Le sable brûle partout, en vagues dorées que le vent vient parfois déranger comme pour les redessiner indéfiniment. Son souffle chaud plaque contre leur peaux sèches les longs foulards des Européennes et les fines chemises de leurs maris. Seule la fraîcheur proche du Nil bleuté rend l'air plus respirable. Du village au bord de la rive, s'exhalent des odeurs étranges, des éclats de voix qui finissent par former une musique aux accents dissonants.
S'y mêle, assis sur une pierre orangée, la voix aiguë d'un enfant.
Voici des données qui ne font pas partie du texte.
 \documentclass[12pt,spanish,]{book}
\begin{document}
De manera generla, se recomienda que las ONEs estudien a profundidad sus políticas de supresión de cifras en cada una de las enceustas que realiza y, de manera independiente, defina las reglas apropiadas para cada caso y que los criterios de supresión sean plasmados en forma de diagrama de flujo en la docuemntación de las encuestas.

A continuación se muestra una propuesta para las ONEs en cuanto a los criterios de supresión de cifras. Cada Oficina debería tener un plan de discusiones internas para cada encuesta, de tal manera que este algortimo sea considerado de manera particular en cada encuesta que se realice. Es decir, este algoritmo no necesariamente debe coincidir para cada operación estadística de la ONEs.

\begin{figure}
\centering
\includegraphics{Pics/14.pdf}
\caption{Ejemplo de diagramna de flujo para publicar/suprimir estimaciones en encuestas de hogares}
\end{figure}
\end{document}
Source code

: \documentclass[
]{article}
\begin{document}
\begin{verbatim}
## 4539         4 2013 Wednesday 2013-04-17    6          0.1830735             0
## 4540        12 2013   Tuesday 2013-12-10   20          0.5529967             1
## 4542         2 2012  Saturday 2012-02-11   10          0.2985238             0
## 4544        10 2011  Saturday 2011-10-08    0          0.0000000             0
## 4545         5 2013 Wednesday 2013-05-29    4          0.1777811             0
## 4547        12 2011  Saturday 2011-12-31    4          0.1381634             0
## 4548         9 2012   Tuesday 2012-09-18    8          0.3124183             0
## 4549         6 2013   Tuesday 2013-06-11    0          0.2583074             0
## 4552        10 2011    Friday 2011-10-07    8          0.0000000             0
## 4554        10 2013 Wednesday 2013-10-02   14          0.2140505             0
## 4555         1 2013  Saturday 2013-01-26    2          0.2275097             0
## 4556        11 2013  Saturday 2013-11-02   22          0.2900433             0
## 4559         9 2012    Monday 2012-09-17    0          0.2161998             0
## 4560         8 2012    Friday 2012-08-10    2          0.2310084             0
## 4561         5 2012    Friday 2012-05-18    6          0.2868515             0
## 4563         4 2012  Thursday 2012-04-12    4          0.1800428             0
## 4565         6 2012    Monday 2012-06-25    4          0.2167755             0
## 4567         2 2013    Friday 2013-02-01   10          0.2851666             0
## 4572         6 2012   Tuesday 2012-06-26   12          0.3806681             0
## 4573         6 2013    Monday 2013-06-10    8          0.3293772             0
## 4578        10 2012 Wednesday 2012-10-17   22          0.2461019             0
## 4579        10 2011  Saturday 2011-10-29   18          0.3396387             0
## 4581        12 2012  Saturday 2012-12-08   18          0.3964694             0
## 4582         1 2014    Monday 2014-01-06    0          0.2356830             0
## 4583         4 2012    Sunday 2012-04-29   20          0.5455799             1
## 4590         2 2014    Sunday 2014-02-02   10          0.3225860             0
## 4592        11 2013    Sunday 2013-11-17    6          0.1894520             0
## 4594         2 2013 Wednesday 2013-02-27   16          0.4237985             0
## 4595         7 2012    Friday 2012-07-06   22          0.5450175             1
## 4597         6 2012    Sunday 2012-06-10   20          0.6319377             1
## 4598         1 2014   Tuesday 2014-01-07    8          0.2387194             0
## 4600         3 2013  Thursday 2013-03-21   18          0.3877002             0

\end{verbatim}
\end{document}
Un fez rouge  coiffe ses boucles sombres, une tunique devenue grise d'où émergent son visage brun et ses pieds nus. Il chante sans paroles en contemplant le fleuve et le bateau qui se distingue au loin.
Si lent qu'il lui faudra plusieurs minutes pour dépasser enfin le gamin.

La mélodie s'échappe dans l'air, chaque note s'y noit et y résonne, finalement engloutie parmi d'imperceptibles grains de sable.

Soudain le gamin court vers la rive, voici que le majestueux bateau est tout proche ! Long, haut avec son étage que couronne une terrasse, il glisse lentement dans l'eau de turquoise sablée. Appuyée au bastingage, une jeune femme croise le regard de l'enfant et lui sourit. Une grande capeline blanche cache son carré de cheveux blonds, accordé à la longue et légère robe claire que ceinture une écharpe rose vif dont flottent les pans.
Cecilia détourne la tête de la rive pour fixer plus loin le fleuve qui se déroule.

- Vous aimez ce paysage ? questionne aimablement une passagère à ses côtés.

Mais sans attendre de réponse, la volubile londonienne se lance dans un long discours mi-anglais, mi-espagnol. 

Déjà l'esprit de Cécilia vagabonde, au rythme de l'eau ondulante.

Et si l'inspecteur Luna n'avait pas fait mettre sur écoute les téléphones du Baccardi et ainsi découvert le double-jeu d'Amaia ?
Pauvre fille, séduite un soir par le beau Thomas qui a tout de suite su tirer parti de l'amoureuse dédaigné. Elle a changé de camp sans hésitation.   Pauvre fille oui...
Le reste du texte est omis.